In addition, as earlier noted –
(a) the Tribunal ultimately accepted that ‘all of the documents … would be exempt under sections 28 and/or 32’;[80] and
(b) Mr Chang’s ‘boiled down’ argument is relevant only to the second of those two exemptions.
[80]Tribunal reasons (n 12) [230].
In that regard, while it is not wholly clear that the Tribunal’s reliance upon the exemption provided by s 28 of the FOI Act was or would have been considered by it to be sufficiently broad to cover the whole of the documents described, it is plain enough that, at the very least, it would be sufficient to cover a great proportion of any such documents.[81]
[81]Cf., Tribunal reasons (n 12) [38]-[39], [144], [157], [170]-[171], [227]-[230] and [232].
It follows that there is a further and independent reason to conclude that the Tribunal’s order may well have been wholly or almost entirely correct, whatever might be said about the ‘boiled down’ argument.
In short, there are a range of reasons why the ‘boiled down’ argument cannot be accepted to disclose a question of law by reference to which it should be concluded that the Tribunal erred in ordering that the determinations of the Information Commissioner should be affirmed.
Finally, and for completeness, senior counsel ultimately submitted that the ‘nub’ of Mr Chang’s complaint was that the Tribunal had erred –
… when it dismissed the appellant’s application without having regard to the documents and without requiring that a list of the relevant documents be furnished to the appellants …[82]
[82]T29.
I take ‘the documents’ to refer to the documents described in the requests to the DJCS and OCPC which, of course, by reason of s 25A(5) of the FOI Act, were considered by the Tribunal only by reference to their description.
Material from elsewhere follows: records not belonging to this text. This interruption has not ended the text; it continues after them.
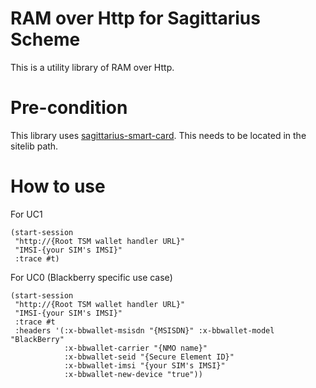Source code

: RAM over Http for Sagittarius Scheme
=======

This is a utility library of RAM over Http.

Pre-condition
=======
This library uses
[sagittarius-smart-card](https://github.com/ktakashi/sagittarius-smart-card).
This needs to be located in the sitelib path.


How to use
=======

For UC1

    (start-session 
     "http://{Root TSM wallet handler URL}"
     "IMSI-{your SIM's IMSI}"
     :trace #t)

For UC0 (Blackberry specific use case)

    (start-session 
     "http://{Root TSM wallet handler URL}"
     "IMSI-{your SIM's IMSI}"
     :trace #t
     :headers '(:x-bbwallet-msisdn "{MSISDN}" :x-bbwallet-model "BlackBerry"
                :x-bbwallet-carrier "{NMO name}"
                :x-bbwallet-seid "{Secure Element ID}"
                :x-bbwallet-imsi "{your SIM's IMSI}"
                :x-bbwallet-new-device "true"))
I do not consider that to have been in error and, in any event, as I have noted, the Tribunal accepted the evidence of Ms Farnan that she had read the OCPC file and had no memory that anyone had suggested that applications for EMDs were to be delayed until the Bill was ready to present to Parliament.[83]
[83]Tribunal reasons (n 12) [220].
Otherwise, the submission in respect of ‘a list of the relevant documents’ seems to be a fleeting reference to a contention that had been included within one of the grounds of appeal in the second amended notice of appeal, namely that the Tribunal had not required ‘that a list of the relevant documents be furnished’.[84]
[84]T29. Cf., Second amended notice of appeal filed 8 February 2023, ground of appeal 5.
The Tribunal addressed that argument in its reasons,[85] and I can see no error in that reasoning in circumstances in which the issue arising in respect of s 25A(5) of the FOI Act concerns the documents described rather than the documents themselves and, in any event, the underlying exemptions relied upon relate to Cabinet documents and legal professional privilege.
[85]Tribunal reasons (n 12) [34].
It follows that Mr Chang’s various arguments must be rejected.
F. Conclusion
In the circumstances, leave to appeal must be refused.
I will hear counsel in respect of final orders and any other issue that might arise.